## TASK GOAL:
Copy every line of the data in which the word "国籍或社会出身" occurs.

[Data records]
----
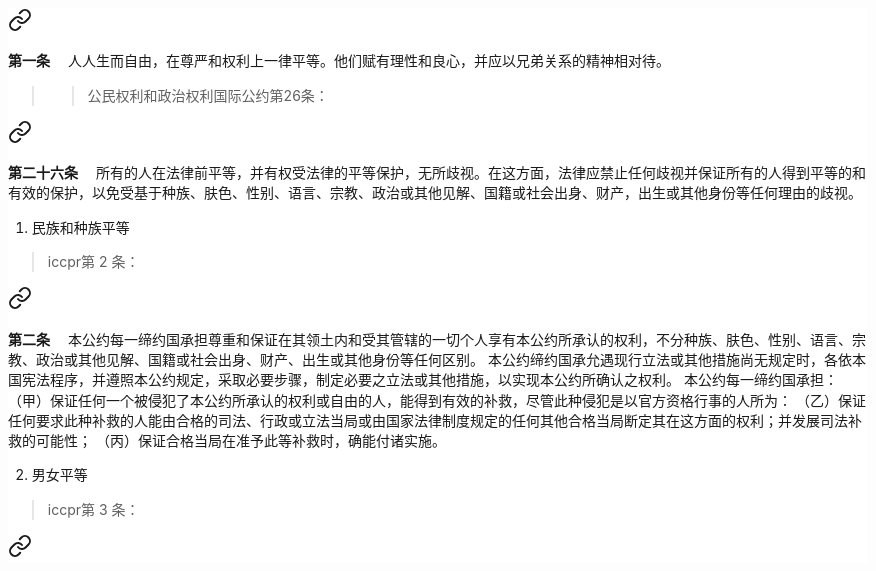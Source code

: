 <div class="transclusion internal-embed is-loaded"><a class="markdown-embed-link" href="//treaty//#t1" aria-label="Open link"><svg xmlns="http://www.w3.org/2000/svg" width="24" height="24" viewBox="0 0 24 24" fill="none" stroke="currentColor" stroke-width="2" stroke-linecap="round" stroke-linejoin="round" class="svg-icon lucide-link"><path d="M10 13a5 5 0 0 0 7.54.54l3-3a5 5 0 0 0-7.07-7.07l-1.72 1.71"></path><path d="M14 11a5 5 0 0 0-7.54-.54l-3 3a5 5 0 0 0 7.07 7.07l1.71-1.71"></path></svg></a><div class="markdown-embed">



**第一条**　
人人生而自由，在尊严和权利上一律平等。他们赋有理性和良心，并应以兄弟关系的精神相对待。 

</div></div>
 
>
>>公民权利和政治权利国际公约第26条：
<div class="transclusion internal-embed is-loaded"><a class="markdown-embed-link" href="//treaty//#t26" aria-label="Open link"><svg xmlns="http://www.w3.org/2000/svg" width="24" height="24" viewBox="0 0 24 24" fill="none" stroke="currentColor" stroke-width="2" stroke-linecap="round" stroke-linejoin="round" class="svg-icon lucide-link"><path d="M10 13a5 5 0 0 0 7.54.54l3-3a5 5 0 0 0-7.07-7.07l-1.72 1.71"></path><path d="M14 11a5 5 0 0 0-7.54-.54l-3 3a5 5 0 0 0 7.07 7.07l1.71-1.71"></path></svg></a><div class="markdown-embed">



**第二十六条**　
所有的人在法律前平等，并有权受法律的平等保护，无所歧视。在这方面，法律应禁止任何歧视并保证所有的人得到平等的和有效的保护，以免受基于种族、肤色、性别、语言、宗教、政治或其他见解、国籍或社会出身、财产，出生或其他身份等任何理由的歧视。 

</div></div>

1. 民族和种族平等
>iccpr第 2 条：
<div class="transclusion internal-embed is-loaded"><a class="markdown-embed-link" href="//treaty//#t2" aria-label="Open link"><svg xmlns="http://www.w3.org/2000/svg" width="24" height="24" viewBox="0 0 24 24" fill="none" stroke="currentColor" stroke-width="2" stroke-linecap="round" stroke-linejoin="round" class="svg-icon lucide-link"><path d="M10 13a5 5 0 0 0 7.54.54l3-3a5 5 0 0 0-7.07-7.07l-1.72 1.71"></path><path d="M14 11a5 5 0 0 0-7.54-.54l-3 3a5 5 0 0 0 7.07 7.07l1.71-1.71"></path></svg></a><div class="markdown-embed">



**第二条**　
本公约每一缔约国承担尊重和保证在其领土内和受其管辖的一切个人享有本公约所承认的权利，不分种族、肤色、性别、语言、宗教、政治或其他见解、国籍或社会出身、财产、出生或其他身份等任何区别。
本公约缔约国承允遇现行立法或其他措施尚无规定时，各依本国宪法程序，并遵照本公约规定，采取必要步骤，制定必要之立法或其他措施，以实现本公约所确认之权利。
本公约每一缔约国承担：
（甲）保证任何一个被侵犯了本公约所承认的权利或自由的人，能得到有效的补救，尽管此种侵犯是以官方资格行事的人所为：
（乙）保证任何要求此种补救的人能由合格的司法、行政或立法当局或由国家法律制度规定的任何其他合格当局断定其在这方面的权利；并发展司法补救的可能性；
（丙）保证合格当局在准予此等补救时，确能付诸实施。 

</div></div>

2. 男女平等
>iccpr第 3 条：
<div class="transclusion internal-embed is-loaded"><a class="markdown-embed-link" href="//treaty//#t3" aria-label="Open link"><svg xmlns="http://www.w3.org/2000/svg" width="24" height="24" viewBox="0 0 24 24" fill="none" stroke="currentColor" stroke-width="2" stroke-linecap="round" stroke-linejoin="round" class="svg-icon lucide-link"><path d="M10 13a5 5 0 0 0 7.54.54l3-3a5 5 0 0 0-7.07-7.07l-1.72 1.71"></path><path d="M14 11a5 5 0 0 0-7.54-.54l-3 3a5 5 0 0 0 7.07 7.07l1.71-1.71"></path></svg></a><div class="markdown-embed">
----
## TASK ANSWER:
所有的人在法律前平等，并有权受法律的平等保护，无所歧视。在这方面，法律应禁止任何歧视并保证所有的人得到平等的和有效的保护，以免受基于种族、肤色、性别、语言、宗教、政治或其他见解、国籍或社会出身、财产，出生或其他身份等任何理由的歧视。 
本公约每一缔约国承担尊重和保证在其领土内和受其管辖的一切个人享有本公约所承认的权利，不分种族、肤色、性别、语言、宗教、政治或其他见解、国籍或社会出身、财产、出生或其他身份等任何区别。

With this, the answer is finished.